- [WHAT THE TASK REQUIRES] Which lines in the data below contain the word "symbol"? Pull each of them out.

- [PROVIDED DATA]
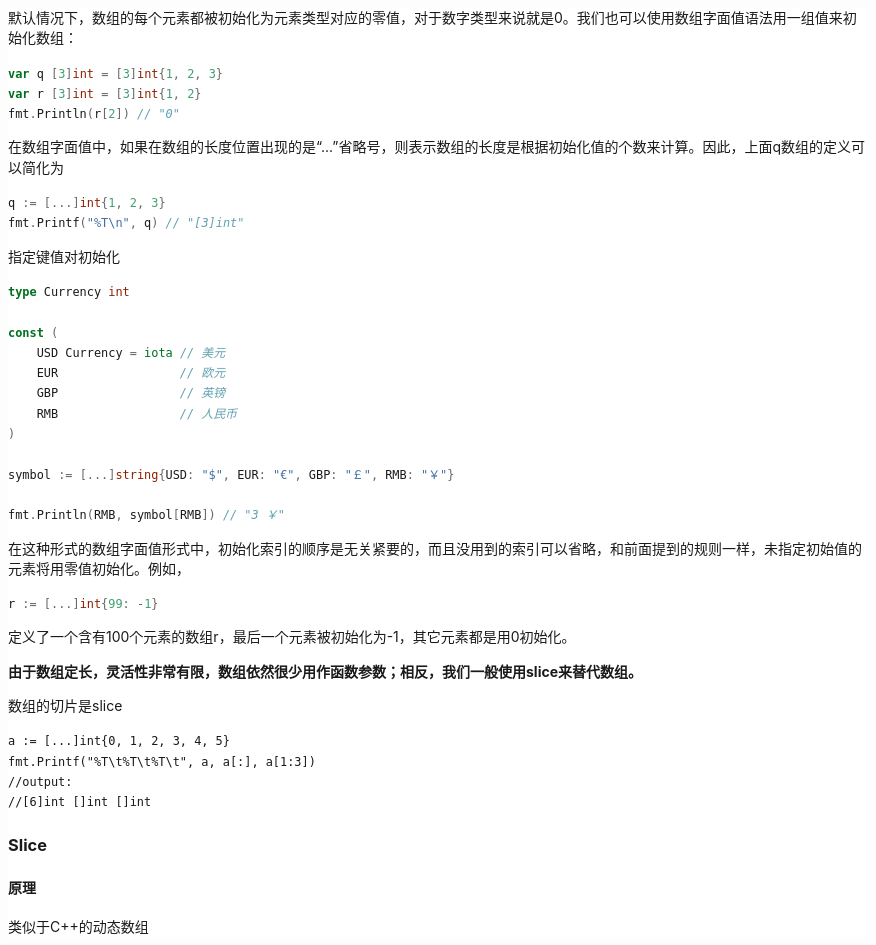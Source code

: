 默认情况下，数组的每个元素都被初始化为元素类型对应的零值，对于数字类型来说就是0。我们也可以使用数组字面值语法用一组值来初始化数组：

```Go
var q [3]int = [3]int{1, 2, 3}
var r [3]int = [3]int{1, 2}
fmt.Println(r[2]) // "0"
```

在数组字面值中，如果在数组的长度位置出现的是“...”省略号，则表示数组的长度是根据初始化值的个数来计算。因此，上面q数组的定义可以简化为

```Go
q := [...]int{1, 2, 3}
fmt.Printf("%T\n", q) // "[3]int"
```

指定键值对初始化

```go
type Currency int

const (
    USD Currency = iota // 美元
    EUR                 // 欧元
    GBP                 // 英镑
    RMB                 // 人民币
)

symbol := [...]string{USD: "$", EUR: "€", GBP: "￡", RMB: "￥"}

fmt.Println(RMB, symbol[RMB]) // "3 ￥"

```

在这种形式的数组字面值形式中，初始化索引的顺序是无关紧要的，而且没用到的索引可以省略，和前面提到的规则一样，未指定初始值的元素将用零值初始化。例如，

```Go
r := [...]int{99: -1}
```

定义了一个含有100个元素的数组r，最后一个元素被初始化为-1，其它元素都是用0初始化。

**由于数组定长，灵活性非常有限，数组依然很少用作函数参数；相反，我们一般使用slice来替代数组。**

数组的切片是slice

```
a := [...]int{0, 1, 2, 3, 4, 5} 
fmt.Printf("%T\t%T\t%T\t", a, a[:], a[1:3])
//output:
//[6]int []int []int
```



### Slice

#### 原理

类似于C++的动态数组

- [RESPONSE]
symbol := [...]string{USD: "$", EUR: "€", GBP: "￡", RMB: "￥"}
fmt.Println(RMB, symbol[RMB]) // "3 ￥"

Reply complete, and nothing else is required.